YOUR ASSIGNMENT -> The reply should be the records repeated exactly, without any images.

────

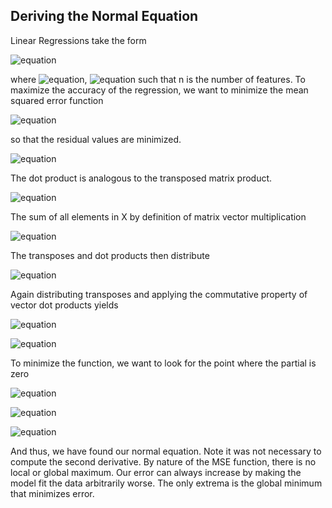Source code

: ## Deriving the Normal Equation
Linear Regressions take the form 

![equation](https://latex.codecogs.com/svg.image?%5Cdpi%7B110%7D%5Cmathbf%7B%5Chat%7By_i%7D%7D%20=%20%5CTheta%20_0&plus;%5CTheta%20_1x_1&plus;...&plus;%5CTheta%20_nx_n) 

where ![equation](https://latex.codecogs.com/svg.image?%5Cdpi%7B110%7D%5CTheta%5Cepsilon%5Cmathbb%7BR%5E%7B%5Ctext%7Bn%7D%7D%7D),
![equation](https://latex.codecogs.com/svg.image?%5Cdpi%7B110%7D%5Cvec%7Bx%7D%5Cepsilon%5Cmathbb%7BR%5E%7B%5Ctext%7Bn%7D%7D%7D)
such that n is the number of features. To maximize the accuracy of the regression, we want to minimize the mean squared error function 

![equation](https://latex.codecogs.com/svg.image?%5Cdpi%7B110%7DMSE%20=%20%5Cfrac%7B1%7D%7Bm%7D%5Csum_%7Bi=1%7D%5E%7Bm%7D(%5Ctheta%20%5Ccdot%20x_i%20-%20\bold{y}_i)%5E2)

so that the residual values are minimized. 

![equation](https://latex.codecogs.com/svg.image?%5Cdpi%7B110%7DMSE%20=%20%5Cfrac%7B1%7D%7Bm%7D%5Csum_%7Bi=1%7D%5E%7Bm%7D(%5Ctheta%5E%5Ctop%20x_i%20-%20\bold{y}_i)%5E2)

The dot product is analogous to the transposed matrix product.

![equation](https://latex.codecogs.com/gif.image?%5Cdpi%7B110%7DMSE%20=%20%5Cfrac%7B1%7D%7Bm%7D%5Csum_%7Bi=1%7D%5E%7Bm%7D(%5Ctheta%5E%5Ctop%20x_i%20-%20\bold{y}_i)%5E2) 

The sum of all elements in X by definition of matrix vector multiplication

![equation](https://latex.codecogs.com/svg.image?%5Cdpi%7B110%7DMSE%20=%20%5Cfrac%7B1%7D%7Bm%7D(X%5Ctheta%20-%20\bold{y})%5E%5Ctop%20(X%5Ctheta%20-%20\bold{y}))

The transposes and dot products then distribute 

![equation](https://latex.codecogs.com/svg.image?MSE&space;=&space;\frac{1}{m}[(X\theta)^\top&space;X\theta&space;-&space;(X\theta)^\top&space;\bold{y}&space;-&space;\bold{y}^\top&space;X\theta&space;-&space;\bold{y}^\top&space;\bold{y}])

Again distributing transposes and applying the commutative property of vector dot products yields

![equation](https://latex.codecogs.com/svg.image?MSE&space;=&space;\frac{1}{m}[X^\top&space;\theta^\top&space;X\theta&space;-&space;2X^\top&space;\theta^\top&space;\bold{y}&space;&plus;&space;\bold{y}^\top&space;\bold{y}])

![equation](https://latex.codecogs.com/svg.image?\frac{\partial&space;MSE}{\partial&space;\theta}&space;=&space;\frac{1}{m}[2X^\top&space;X\theta&space;-&space;2X^\top&space;\bold{y}])

To minimize the function, we want to look for the point where the partial is zero

![equation](https://latex.codecogs.com/svg.image?0&space;=&space;\frac{1}{m}[2X^\top&space;X\theta&space;-&space;2X^\top&space;\bold{y}])

![equation](https://latex.codecogs.com/svg.image?X^\top&space;X\theta&space;=&space;X^\top&space;\bold{y})

![equation](https://latex.codecogs.com/svg.image?\theta&space;=&space;(X^\top&space;X)^{-1}X^\top&space;\bold{y})

And thus, we have found our normal equation. Note it was not necessary to compute the second derivative. By nature of 
the MSE function, there is no local or global maximum. Our error can always increase by making the model fit the data 
arbitrarily worse. The only extrema is the global minimum that minimizes error.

────

ANSWER SECTION ->
Source code

: ## Deriving the Normal Equation
Linear Regressions take the form 

![equation](https://latex.codecogs.com/svg.image?%5Cdpi%7B110%7D%5Cmathbf%7B%5Chat%7By_i%7D%7D%20=%20%5CTheta%20_0&plus;%5CTheta%20_1x_1&plus;...&plus;%5CTheta%20_nx_n) 

where ![equation](https://latex.codecogs.com/svg.image?%5Cdpi%7B110%7D%5CTheta%5Cepsilon%5Cmathbb%7BR%5E%7B%5Ctext%7Bn%7D%7D%7D),
![equation](https://latex.codecogs.com/svg.image?%5Cdpi%7B110%7D%5Cvec%7Bx%7D%5Cepsilon%5Cmathbb%7BR%5E%7B%5Ctext%7Bn%7D%7D%7D)
such that n is the number of features. To maximize the accuracy of the regression, we want to minimize the mean squared error function 

![equation](https://latex.codecogs.com/svg.image?%5Cdpi%7B110%7DMSE%20=%20%5Cfrac%7B1%7D%7Bm%7D%5Csum_%7Bi=1%7D%5E%7Bm%7D(%5Ctheta%20%5Ccdot%20x_i%20-%20\bold{y}_i)%5E2)

so that the residual values are minimized. 

![equation](https://latex.codecogs.com/svg.image?%5Cdpi%7B110%7DMSE%20=%20%5Cfrac%7B1%7D%7Bm%7D%5Csum_%7Bi=1%7D%5E%7Bm%7D(%5Ctheta%5E%5Ctop%20x_i%20-%20\bold{y}_i)%5E2)

The dot product is analogous to the transposed matrix product.

![equation](https://latex.codecogs.com/gif.image?%5Cdpi%7B110%7DMSE%20=%20%5Cfrac%7B1%7D%7Bm%7D%5Csum_%7Bi=1%7D%5E%7Bm%7D(%5Ctheta%5E%5Ctop%20x_i%20-%20\bold{y}_i)%5E2) 

The sum of all elements in X by definition of matrix vector multiplication

![equation](https://latex.codecogs.com/svg.image?%5Cdpi%7B110%7DMSE%20=%20%5Cfrac%7B1%7D%7Bm%7D(X%5Ctheta%20-%20\bold{y})%5E%5Ctop%20(X%5Ctheta%20-%20\bold{y}))

The transposes and dot products then distribute 

![equation](https://latex.codecogs.com/svg.image?MSE&space;=&space;\frac{1}{m}[(X\theta)^\top&space;X\theta&space;-&space;(X\theta)^\top&space;\bold{y}&space;-&space;\bold{y}^\top&space;X\theta&space;-&space;\bold{y}^\top&space;\bold{y}])

Again distributing transposes and applying the commutative property of vector dot products yields

![equation](https://latex.codecogs.com/svg.image?MSE&space;=&space;\frac{1}{m}[X^\top&space;\theta^\top&space;X\theta&space;-&space;2X^\top&space;\theta^\top&space;\bold{y}&space;&plus;&space;\bold{y}^\top&space;\bold{y}])

![equation](https://latex.codecogs.com/svg.image?\frac{\partial&space;MSE}{\partial&space;\theta}&space;=&space;\frac{1}{m}[2X^\top&space;X\theta&space;-&space;2X^\top&space;\bold{y}])

To minimize the function, we want to look for the point where the partial is zero

![equation](https://latex.codecogs.com/svg.image?0&space;=&space;\frac{1}{m}[2X^\top&space;X\theta&space;-&space;2X^\top&space;\bold{y}])

![equation](https://latex.codecogs.com/svg.image?X^\top&space;X\theta&space;=&space;X^\top&space;\bold{y})

![equation](https://latex.codecogs.com/svg.image?\theta&space;=&space;(X^\top&space;X)^{-1}X^\top&space;\bold{y})

And thus, we have found our normal equation. Note it was not necessary to compute the second derivative. By nature of 
the MSE function, there is no local or global maximum. Our error can always increase by making the model fit the data 
arbitrarily worse. The only extrema is the global minimum that minimizes error.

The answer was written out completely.